Oke, untuk kata cantik,
mungkin aku agak sedikit tersanjung. Tapi hey, entah kenapa aku menganggap
kata-kata itu seakan meremehkanku. Otakku tiba-tiba saja mengambil sebuah
kesimpulan bahwa, “Aku cantik dan aku gak laku.” Gak enak banget, kan,
didengernya ...?
Semenjak kejadian itu,
entah kenapa keinginanku untuk mempunyai seorang pacar semakin menjadi saja.
Bukan karena aku malu akan statusku sebagai jomblo. Tapi hatiku merasa panas,
remuk, bahkan sesek kayak ditusuk-tusuk karena mereka sudah mempunyai pacar,
bahkan ada yang lebih dari dua. Setiap istirahat sekolah, pasti mereka
menceritakan tentang pacar mereka masing-masing. Lha aku? Mau nyeritain siapa
coba? Terpaksa deh jadi kambing conge. Mmmbbeee
.... Dari situlah, hatiku semakin panas dan aku mulai membuka lowongan hati
untuk siapa saja.
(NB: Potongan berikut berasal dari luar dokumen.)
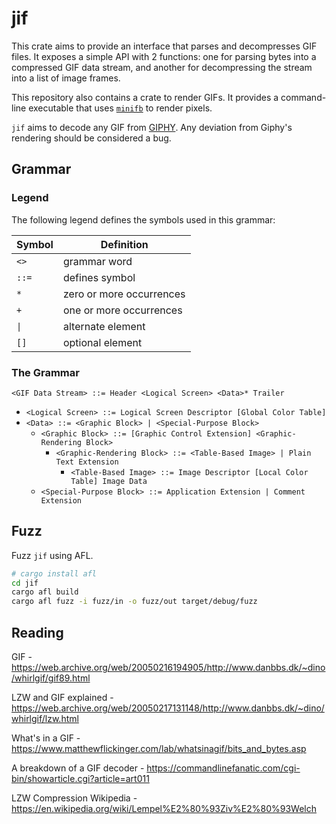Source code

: # jif

This crate aims to provide an interface that parses and decompresses GIF files. It exposes a simple API with 2
functions: one for parsing bytes into a compressed GIF data stream, and another for decompressing the stream into a list
of image frames.

This repository also contains a crate to render GIFs. It provides a command-line executable that
uses [`minifb`](https://github.com/emoon/rust_minifb) to render pixels.

`jif` aims to decode any GIF from [GIPHY](https://giphy.com). Any deviation from Giphy's rendering should be
considered a bug.

## Grammar

### Legend

The following legend defines the symbols used in this grammar:

| Symbol | Definition               |
|--------|--------------------------|
| `<>`   | grammar word             |
| `::=`  | defines symbol           |
| `*`    | zero or more occurrences |
| `+`    | one or more occurrences  |
| `\|`   | alternate element        |
| `[]`   | optional element         |

### The Grammar

`<GIF Data Stream> ::= Header <Logical Screen> <Data>* Trailer`

- `<Logical Screen> ::= Logical Screen Descriptor [Global Color Table]`
- `<Data> ::= <Graphic Block> | <Special-Purpose Block>`
    - `<Graphic Block> ::= [Graphic Control Extension] <Graphic-Rendering Block>`
        - `<Graphic-Rendering Block> ::= <Table-Based Image> | Plain Text Extension`
            - `<Table-Based Image> ::= Image Descriptor [Local Color Table] Image Data`
    - `<Special-Purpose Block> ::= Application Extension | Comment Extension`

## Fuzz

Fuzz `jif` using AFL.

```bash
# cargo install afl
cd jif
cargo afl build
cargo afl fuzz -i fuzz/in -o fuzz/out target/debug/fuzz
```

## Reading

GIF - https://web.archive.org/web/20050216194905/http://www.danbbs.dk/~dino/whirlgif/gif89.html

LZW and GIF explained - https://web.archive.org/web/20050217131148/http://www.danbbs.dk/~dino/whirlgif/lzw.html

What's in a GIF - https://www.matthewflickinger.com/lab/whatsinagif/bits_and_bytes.asp

A breakdown of a GIF decoder - https://commandlinefanatic.com/cgi-bin/showarticle.cgi?article=art011

LZW Compression Wikipedia - https://en.wikipedia.org/wiki/Lempel%E2%80%93Ziv%E2%80%93Welch  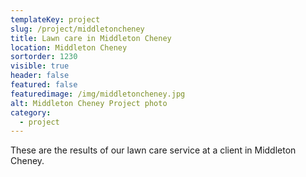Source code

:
```yaml
---
templateKey: project
slug: /project/middletoncheney
title: Lawn care in Middleton Cheney
location: Middleton Cheney
sortorder: 1230
visible: true
header: false
featured: false
featuredimage: /img/middletoncheney.jpg
alt: Middleton Cheney Project photo
category:
  - project
---
```

These are the results of our lawn care service at a client in Middleton Cheney.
Bahkan, untuk orang yang ‘di bawah standar’ pun hatiku tetap
terbuka.
Seiring berjalannya
waktu, pasti ada saja anak yang nembak atau apa lah namanya itu. Yang jelas,
mereka semua aku terima¾karena
niatku tadinya emang gak mau kalah sama temen-temen yang lain. Sialnya, nasib
tidak memihak kepadaku kala itu. Rata-rata, anak yang mendaftar untuk menjadi
pacarku di bawah standar semua. Jadi, hubungan yang biasa disebut sebagai
‘pacaran’ pun gak bertahan lama.
Di penghujung tahun
2012, aku mulai memfokuskan diri untuk menghadapi ujian sekolah dan
mengesampingkan yang namanya pacaran. Bahkan, aku berniat menghapus kata sakral
itu dari list kehidupan. Dan entah
jin apa yang merasuki jiwaku, tiba-tiba saja aku ingin meneruskan pendidikkan
ke sebuah pesantren. Mungkin, Allah telah memberikan sebuah hidayah. Karena di
jaman yang modern ini, jarang sekali ada anak yang ingin belajar di pesantren.
Setelah lulus dari
sekolah menengah pertama, maka aku mulai memantapkan diri untuk memakai hijab.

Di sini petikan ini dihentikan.